━━━━━ Supplied entries

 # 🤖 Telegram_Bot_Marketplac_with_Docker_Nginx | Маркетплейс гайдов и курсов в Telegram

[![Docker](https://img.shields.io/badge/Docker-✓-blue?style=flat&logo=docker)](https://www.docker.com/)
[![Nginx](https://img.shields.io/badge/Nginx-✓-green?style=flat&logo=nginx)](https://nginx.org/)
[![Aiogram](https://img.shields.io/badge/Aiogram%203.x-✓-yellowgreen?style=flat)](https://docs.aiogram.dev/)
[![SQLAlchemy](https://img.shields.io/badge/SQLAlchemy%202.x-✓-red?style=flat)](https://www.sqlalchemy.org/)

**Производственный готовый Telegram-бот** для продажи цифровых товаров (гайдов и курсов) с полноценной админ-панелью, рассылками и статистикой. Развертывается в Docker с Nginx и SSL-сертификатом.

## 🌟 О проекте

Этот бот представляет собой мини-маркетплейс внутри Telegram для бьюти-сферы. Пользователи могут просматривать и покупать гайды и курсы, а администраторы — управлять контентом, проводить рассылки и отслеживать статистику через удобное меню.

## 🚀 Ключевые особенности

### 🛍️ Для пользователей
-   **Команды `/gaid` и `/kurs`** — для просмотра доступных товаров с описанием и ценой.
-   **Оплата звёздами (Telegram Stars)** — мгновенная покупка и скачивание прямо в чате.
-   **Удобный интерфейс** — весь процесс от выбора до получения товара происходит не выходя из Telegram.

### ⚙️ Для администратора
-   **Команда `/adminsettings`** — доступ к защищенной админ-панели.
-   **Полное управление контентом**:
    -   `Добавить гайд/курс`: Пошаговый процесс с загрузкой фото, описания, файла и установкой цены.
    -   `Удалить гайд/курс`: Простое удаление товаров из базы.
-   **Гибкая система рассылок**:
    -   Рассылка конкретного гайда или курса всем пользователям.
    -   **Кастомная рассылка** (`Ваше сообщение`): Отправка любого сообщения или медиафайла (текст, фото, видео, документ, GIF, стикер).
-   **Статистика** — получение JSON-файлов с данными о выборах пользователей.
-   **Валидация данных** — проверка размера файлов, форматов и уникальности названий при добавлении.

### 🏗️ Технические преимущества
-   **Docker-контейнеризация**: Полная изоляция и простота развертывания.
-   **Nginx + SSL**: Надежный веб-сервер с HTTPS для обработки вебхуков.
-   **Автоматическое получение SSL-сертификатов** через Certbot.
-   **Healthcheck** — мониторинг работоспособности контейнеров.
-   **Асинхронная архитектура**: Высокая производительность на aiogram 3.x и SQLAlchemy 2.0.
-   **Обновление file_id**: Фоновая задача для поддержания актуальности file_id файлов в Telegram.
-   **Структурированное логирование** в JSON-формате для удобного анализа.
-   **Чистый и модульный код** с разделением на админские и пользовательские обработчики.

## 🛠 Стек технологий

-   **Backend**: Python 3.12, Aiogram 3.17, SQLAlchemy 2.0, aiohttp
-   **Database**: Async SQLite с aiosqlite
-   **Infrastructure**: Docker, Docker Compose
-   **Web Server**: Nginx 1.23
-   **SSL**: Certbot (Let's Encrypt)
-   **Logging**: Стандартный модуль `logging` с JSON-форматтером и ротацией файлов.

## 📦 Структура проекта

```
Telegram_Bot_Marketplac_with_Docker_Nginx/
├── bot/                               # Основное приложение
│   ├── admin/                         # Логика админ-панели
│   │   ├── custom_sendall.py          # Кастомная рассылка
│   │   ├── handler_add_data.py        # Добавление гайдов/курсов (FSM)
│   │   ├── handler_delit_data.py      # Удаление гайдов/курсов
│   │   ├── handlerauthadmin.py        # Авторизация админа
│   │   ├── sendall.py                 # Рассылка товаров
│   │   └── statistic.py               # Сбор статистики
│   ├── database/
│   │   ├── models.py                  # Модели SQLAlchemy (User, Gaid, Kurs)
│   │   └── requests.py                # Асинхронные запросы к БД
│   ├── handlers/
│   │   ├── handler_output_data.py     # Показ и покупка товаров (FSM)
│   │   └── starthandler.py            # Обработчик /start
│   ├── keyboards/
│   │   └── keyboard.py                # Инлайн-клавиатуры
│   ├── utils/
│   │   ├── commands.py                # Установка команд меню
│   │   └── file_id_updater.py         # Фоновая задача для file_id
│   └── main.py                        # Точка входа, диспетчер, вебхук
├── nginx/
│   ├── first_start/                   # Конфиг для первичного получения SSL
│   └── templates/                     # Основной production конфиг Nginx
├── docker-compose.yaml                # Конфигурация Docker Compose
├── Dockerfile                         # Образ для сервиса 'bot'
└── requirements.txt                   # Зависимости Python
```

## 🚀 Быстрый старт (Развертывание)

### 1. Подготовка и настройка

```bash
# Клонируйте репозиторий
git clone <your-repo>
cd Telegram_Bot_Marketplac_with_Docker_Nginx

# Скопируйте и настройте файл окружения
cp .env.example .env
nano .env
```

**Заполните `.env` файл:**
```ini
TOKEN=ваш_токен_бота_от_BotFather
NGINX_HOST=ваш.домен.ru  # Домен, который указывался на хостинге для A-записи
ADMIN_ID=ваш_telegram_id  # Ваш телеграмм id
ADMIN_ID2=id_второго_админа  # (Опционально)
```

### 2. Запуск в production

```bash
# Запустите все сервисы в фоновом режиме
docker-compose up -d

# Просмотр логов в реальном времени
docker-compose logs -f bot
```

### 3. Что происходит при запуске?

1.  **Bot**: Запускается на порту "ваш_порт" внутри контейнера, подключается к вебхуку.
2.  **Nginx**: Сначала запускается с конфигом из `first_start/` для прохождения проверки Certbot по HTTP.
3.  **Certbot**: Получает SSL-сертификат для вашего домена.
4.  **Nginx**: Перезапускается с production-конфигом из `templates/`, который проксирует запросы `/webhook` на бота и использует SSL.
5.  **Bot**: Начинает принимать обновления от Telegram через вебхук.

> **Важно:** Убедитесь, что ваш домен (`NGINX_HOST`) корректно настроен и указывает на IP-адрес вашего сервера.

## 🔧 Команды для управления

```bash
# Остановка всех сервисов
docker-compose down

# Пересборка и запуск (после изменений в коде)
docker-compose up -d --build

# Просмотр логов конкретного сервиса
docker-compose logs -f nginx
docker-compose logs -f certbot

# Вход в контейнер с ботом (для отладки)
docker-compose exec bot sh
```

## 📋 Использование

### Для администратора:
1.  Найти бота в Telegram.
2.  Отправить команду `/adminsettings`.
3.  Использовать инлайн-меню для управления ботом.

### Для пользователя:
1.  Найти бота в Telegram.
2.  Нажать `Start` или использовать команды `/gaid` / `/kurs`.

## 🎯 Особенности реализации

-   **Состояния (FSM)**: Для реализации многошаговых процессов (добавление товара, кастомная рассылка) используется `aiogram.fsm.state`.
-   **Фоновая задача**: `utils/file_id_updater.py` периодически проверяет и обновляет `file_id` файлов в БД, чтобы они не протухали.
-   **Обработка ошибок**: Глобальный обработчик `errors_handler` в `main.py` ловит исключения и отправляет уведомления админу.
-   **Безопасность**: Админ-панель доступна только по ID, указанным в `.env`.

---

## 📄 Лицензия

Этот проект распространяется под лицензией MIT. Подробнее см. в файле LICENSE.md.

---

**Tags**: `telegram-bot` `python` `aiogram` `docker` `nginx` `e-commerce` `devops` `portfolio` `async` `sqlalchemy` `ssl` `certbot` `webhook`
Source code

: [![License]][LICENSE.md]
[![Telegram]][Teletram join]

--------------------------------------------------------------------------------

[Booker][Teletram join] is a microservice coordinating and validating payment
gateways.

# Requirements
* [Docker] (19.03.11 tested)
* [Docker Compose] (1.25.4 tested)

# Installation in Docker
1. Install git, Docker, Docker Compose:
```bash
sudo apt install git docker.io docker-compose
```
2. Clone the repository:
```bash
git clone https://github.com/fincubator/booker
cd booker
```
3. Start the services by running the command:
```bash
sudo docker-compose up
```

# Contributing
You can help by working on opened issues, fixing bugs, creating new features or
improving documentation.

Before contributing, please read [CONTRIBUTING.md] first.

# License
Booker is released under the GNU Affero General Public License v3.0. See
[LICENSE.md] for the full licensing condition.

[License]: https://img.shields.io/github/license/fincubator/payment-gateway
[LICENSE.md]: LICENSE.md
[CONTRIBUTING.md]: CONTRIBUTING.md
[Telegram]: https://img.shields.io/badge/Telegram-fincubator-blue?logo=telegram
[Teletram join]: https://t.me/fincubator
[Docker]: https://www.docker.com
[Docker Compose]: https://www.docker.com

━━━━━━━━━━

### Brief
For this exercise, reproduce exactly each line from the one containing "[Docker]: https://www.docker.com" through the last line of the data, and no others.

### Answer to the exercise
[Docker]: https://www.docker.com
[Docker Compose]: https://www.docker.com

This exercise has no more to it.